━━━ Exercise data
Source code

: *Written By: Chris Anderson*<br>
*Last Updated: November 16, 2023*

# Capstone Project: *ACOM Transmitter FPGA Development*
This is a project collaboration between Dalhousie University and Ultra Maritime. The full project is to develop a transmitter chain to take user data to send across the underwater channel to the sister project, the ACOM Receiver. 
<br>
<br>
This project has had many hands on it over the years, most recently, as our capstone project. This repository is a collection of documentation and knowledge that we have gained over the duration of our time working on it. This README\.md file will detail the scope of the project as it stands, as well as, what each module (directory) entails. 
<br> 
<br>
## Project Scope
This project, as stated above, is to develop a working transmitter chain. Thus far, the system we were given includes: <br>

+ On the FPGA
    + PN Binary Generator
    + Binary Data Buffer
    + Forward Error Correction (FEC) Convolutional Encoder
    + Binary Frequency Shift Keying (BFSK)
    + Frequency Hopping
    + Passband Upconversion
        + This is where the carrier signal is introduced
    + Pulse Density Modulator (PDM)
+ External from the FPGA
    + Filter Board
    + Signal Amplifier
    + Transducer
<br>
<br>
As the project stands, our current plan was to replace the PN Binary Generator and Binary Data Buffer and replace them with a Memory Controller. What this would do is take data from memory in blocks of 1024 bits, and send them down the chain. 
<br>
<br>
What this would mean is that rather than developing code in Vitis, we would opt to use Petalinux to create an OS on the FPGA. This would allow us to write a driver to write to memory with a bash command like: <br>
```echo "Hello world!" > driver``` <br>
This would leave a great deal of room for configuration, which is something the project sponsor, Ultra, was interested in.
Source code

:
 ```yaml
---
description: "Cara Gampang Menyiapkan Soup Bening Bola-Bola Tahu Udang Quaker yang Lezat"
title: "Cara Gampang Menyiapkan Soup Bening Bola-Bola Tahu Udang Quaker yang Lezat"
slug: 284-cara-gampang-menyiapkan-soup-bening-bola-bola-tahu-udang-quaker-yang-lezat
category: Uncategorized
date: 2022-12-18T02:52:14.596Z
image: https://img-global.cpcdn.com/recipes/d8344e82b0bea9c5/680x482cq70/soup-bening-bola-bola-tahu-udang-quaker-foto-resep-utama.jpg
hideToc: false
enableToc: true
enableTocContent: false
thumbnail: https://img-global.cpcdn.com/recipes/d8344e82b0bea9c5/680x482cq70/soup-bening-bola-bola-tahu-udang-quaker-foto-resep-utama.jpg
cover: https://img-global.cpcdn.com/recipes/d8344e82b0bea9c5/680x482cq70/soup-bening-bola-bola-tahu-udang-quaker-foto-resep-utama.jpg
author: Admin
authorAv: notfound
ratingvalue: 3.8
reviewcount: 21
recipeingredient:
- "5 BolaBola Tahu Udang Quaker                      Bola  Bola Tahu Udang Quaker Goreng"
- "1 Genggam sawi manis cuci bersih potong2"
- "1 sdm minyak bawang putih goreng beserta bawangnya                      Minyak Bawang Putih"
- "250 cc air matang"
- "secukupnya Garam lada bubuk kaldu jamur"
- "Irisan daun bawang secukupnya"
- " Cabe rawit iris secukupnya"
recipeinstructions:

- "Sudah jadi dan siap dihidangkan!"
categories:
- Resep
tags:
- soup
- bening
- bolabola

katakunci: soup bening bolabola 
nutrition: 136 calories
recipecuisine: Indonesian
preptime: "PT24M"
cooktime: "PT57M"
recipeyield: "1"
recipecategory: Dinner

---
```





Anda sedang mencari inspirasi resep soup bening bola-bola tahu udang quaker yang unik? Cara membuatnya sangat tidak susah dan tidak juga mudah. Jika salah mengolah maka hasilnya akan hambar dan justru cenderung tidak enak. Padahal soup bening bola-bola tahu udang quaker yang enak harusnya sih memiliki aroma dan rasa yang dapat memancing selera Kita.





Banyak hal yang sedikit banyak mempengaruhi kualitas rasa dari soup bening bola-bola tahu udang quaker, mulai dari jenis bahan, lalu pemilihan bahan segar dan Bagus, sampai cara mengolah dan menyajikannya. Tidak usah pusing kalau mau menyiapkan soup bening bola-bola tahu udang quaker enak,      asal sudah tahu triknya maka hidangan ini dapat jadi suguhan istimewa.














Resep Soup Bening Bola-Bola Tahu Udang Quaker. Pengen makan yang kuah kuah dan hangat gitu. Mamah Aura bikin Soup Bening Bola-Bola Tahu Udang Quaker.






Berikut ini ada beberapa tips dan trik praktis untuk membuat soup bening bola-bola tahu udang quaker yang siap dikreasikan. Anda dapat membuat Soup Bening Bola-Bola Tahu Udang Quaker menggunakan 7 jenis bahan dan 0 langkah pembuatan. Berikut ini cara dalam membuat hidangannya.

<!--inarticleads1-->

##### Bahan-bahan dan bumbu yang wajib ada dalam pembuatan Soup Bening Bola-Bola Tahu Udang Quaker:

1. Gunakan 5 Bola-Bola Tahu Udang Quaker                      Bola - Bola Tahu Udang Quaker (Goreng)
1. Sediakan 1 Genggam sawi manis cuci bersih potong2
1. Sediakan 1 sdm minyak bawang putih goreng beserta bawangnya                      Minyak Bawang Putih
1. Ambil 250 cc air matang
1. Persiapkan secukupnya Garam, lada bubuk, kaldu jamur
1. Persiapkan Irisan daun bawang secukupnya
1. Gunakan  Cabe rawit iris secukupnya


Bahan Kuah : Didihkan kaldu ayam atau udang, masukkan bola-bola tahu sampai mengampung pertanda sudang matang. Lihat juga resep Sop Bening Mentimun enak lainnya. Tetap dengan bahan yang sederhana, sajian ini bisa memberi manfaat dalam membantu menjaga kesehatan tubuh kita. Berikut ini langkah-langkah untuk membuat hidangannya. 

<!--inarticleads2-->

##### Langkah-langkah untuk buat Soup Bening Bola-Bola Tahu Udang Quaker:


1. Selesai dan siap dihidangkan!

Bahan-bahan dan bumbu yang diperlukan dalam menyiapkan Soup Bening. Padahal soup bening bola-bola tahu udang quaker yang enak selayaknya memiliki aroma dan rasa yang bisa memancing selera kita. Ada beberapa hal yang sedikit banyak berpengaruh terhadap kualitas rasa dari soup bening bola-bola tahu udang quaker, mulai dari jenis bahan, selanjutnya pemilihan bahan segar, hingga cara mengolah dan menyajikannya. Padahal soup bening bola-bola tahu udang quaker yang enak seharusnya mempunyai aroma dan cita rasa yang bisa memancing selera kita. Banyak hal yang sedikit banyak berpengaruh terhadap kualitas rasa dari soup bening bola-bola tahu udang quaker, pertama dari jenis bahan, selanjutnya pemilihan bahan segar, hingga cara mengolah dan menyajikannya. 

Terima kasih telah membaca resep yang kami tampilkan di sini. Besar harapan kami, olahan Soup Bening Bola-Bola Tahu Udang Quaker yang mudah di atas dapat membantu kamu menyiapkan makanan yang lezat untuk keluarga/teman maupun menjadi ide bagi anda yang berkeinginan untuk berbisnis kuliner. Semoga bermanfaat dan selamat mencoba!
━━━━━━
━━━ Exercise data
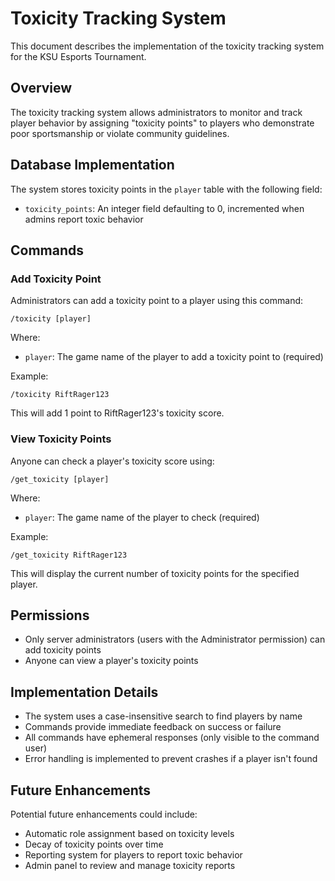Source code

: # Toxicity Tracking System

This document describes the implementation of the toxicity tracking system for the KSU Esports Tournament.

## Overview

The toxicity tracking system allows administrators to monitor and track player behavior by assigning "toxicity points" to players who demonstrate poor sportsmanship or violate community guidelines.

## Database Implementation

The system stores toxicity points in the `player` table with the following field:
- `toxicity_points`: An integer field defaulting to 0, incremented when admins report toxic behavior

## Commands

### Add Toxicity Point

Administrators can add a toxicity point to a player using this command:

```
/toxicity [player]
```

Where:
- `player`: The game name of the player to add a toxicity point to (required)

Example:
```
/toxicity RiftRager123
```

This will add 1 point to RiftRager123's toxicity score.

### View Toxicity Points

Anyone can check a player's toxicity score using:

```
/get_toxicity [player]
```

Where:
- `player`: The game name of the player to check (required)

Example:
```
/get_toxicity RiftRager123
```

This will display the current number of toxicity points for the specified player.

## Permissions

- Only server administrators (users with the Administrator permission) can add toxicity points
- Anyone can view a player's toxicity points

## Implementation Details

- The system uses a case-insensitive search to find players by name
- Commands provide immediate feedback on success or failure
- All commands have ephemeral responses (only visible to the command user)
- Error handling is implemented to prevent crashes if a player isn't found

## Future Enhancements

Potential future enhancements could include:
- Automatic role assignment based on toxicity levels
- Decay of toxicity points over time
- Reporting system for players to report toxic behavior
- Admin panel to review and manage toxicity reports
━━━━━━
» What is required: Reproduce the lines above, beginning at the line with "admins report toxic behavior" and stopping after the line with "- Only server", exactly as they are.

» Written solution:
- `toxicity_points`: An integer field defaulting to 0, incremented when admins report toxic behavior

## Commands

### Add Toxicity Point

Administrators can add a toxicity point to a player using this command:

```
/toxicity [player]
```

Where:
- `player`: The game name of the player to add a toxicity point to (required)

Example:
```
/toxicity RiftRager123
```

This will add 1 point to RiftRager123's toxicity score.

### View Toxicity Points

Anyone can check a player's toxicity score using:

```
/get_toxicity [player]
```

Where:
- `player`: The game name of the player to check (required)

Example:
```
/get_toxicity RiftRager123
```

This will display the current number of toxicity points for the specified player.

## Permissions

- Only server administrators (users with the Administrator permission) can add toxicity points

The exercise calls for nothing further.